Current visible light applications for OPAs have been limited by bulky table-top devices that have a limited field of view due to their large pixel width. Previous OPA research done at the near-infrared wavelength, including work from the Lipson Nanophotonics Group, faced fabrication and material challenges in doing similar work at the visible wavelength.

"As the wavelength becomes smaller, the light becomes more sensitive to small changes such as fabrication errors," says Min Chul Shin, a PhD student in the Lipson group and co-lead author of the Optics Letter paper. "It also scatters more, resulting in higher loss if fabrication is not perfect--and fabrication can never be perfect."

It was only three years ago that Lipson's team showed a low-loss material platform by optimizing fabrication recipes with silicon nitride. They leveraged this platform to realize their new beam steering system in the visible wavelength--the first chip-scale phased array operating at blue wavelengths using a silicon nitride platform.

A major challenge for the researchers was working in the blue range, which has the smallest wavelength in the visible spectrum and scatters more than other colors because it travels as shorter, smaller waves.

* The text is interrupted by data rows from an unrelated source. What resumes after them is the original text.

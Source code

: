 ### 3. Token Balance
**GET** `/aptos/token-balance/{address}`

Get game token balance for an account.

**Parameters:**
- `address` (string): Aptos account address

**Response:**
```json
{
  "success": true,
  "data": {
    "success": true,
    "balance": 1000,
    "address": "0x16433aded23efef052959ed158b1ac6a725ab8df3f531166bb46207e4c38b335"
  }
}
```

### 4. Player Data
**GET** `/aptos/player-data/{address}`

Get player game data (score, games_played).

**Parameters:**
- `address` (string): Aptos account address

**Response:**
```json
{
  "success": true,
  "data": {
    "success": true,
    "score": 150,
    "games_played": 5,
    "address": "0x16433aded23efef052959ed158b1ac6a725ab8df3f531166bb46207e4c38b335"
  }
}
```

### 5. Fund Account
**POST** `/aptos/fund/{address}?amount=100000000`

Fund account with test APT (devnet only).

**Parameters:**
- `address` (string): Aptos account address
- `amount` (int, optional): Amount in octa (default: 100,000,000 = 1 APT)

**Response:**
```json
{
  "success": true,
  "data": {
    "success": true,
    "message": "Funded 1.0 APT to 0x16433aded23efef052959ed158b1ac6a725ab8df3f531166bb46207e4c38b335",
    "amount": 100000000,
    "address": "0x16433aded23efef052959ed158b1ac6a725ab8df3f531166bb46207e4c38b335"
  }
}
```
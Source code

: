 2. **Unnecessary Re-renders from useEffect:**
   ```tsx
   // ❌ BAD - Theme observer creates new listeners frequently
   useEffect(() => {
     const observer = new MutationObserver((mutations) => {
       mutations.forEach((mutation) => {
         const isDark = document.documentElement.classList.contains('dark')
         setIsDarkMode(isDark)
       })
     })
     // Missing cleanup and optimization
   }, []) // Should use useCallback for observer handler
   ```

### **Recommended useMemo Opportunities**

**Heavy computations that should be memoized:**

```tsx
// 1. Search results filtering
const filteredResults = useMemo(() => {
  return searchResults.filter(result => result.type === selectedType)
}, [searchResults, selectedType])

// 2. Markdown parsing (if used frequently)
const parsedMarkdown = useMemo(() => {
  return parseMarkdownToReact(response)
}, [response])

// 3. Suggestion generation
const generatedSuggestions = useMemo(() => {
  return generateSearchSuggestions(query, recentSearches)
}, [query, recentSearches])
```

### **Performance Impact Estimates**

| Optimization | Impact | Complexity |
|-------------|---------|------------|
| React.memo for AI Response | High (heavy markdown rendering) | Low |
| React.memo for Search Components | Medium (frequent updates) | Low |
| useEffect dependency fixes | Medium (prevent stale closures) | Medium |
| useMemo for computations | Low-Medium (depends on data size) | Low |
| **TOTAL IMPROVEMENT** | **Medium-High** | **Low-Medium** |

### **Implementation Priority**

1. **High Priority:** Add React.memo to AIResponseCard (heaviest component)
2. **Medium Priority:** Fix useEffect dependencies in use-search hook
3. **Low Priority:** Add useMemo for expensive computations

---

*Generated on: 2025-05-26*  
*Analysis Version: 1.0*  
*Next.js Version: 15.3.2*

Another challenge in demonstrating a phased array in blue was that to achieve a wide angle, the team had to overcome the challenge of placing emitters half a wavelength apart or at least smaller than a wavelength--40 nm spacing, 2500 times smaller than human hair--which was very difficult to achieve. In addition, in order to make optical phased array useful for practical applications, they needed many emitters. Scaling this up to a large system would be extremely difficult.

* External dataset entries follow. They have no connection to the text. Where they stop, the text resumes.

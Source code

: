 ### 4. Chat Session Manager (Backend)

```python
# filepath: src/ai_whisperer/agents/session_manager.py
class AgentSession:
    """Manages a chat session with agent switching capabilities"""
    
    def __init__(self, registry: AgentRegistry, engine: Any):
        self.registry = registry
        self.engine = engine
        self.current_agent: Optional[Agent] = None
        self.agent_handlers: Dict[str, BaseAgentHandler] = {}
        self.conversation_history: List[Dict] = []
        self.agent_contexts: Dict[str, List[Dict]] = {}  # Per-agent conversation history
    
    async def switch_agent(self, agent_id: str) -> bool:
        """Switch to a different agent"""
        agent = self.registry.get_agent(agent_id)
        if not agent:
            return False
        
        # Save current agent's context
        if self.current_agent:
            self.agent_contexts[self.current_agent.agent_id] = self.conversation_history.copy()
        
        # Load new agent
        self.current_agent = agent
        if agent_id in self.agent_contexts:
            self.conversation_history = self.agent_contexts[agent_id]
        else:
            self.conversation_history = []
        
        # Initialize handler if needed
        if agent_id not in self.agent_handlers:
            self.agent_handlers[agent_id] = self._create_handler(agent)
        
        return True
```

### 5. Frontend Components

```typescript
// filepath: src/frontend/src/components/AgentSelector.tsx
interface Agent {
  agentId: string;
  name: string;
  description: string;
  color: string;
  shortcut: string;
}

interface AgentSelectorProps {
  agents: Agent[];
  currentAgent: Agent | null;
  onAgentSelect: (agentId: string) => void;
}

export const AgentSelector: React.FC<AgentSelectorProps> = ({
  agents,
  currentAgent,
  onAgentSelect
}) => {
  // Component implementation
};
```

"Not only is this fabrication really hard, but there would also be a lot of optical crosstalk with the waveguides that close," says Shin. "We can't have independent phase control plus we'd see all the light coupled to each other, not forming a directional beam."

Solving these issues for blue meant that the team could easily do this for red and green, which have longer wavelengths. "This wavelength range enables us to address new applications such as optogenetic neural stimulation," notes Aseema Mohanty, a postdoctoral research scientist and co-lead author of the Optics Letter and Nature Biomedical Engineering papers. "We used the same chip-scale technology to control an array of micron-scale beams to precisely probe neurons within the brain."

The team is now collaborating with Applied Physics Professor Nanfang Yu's group to optimize the electrical power consumption because low-power operation is crucial for lightweight head-mounted AR displays and optogenetics.

"We are very excited because we've basically designed a reconfigurable lens on a tiny chip on which we can steer the visible beam and change focus," explains Lipson. "We have an aperture where we can synthesize any visible pattern we want every few tens of microseconds. This requires no moving parts and could be achieved at chip-scale. Our new approach means that we'll be able to revolutionize augmented reality, optogenetics and many more technologies of the future."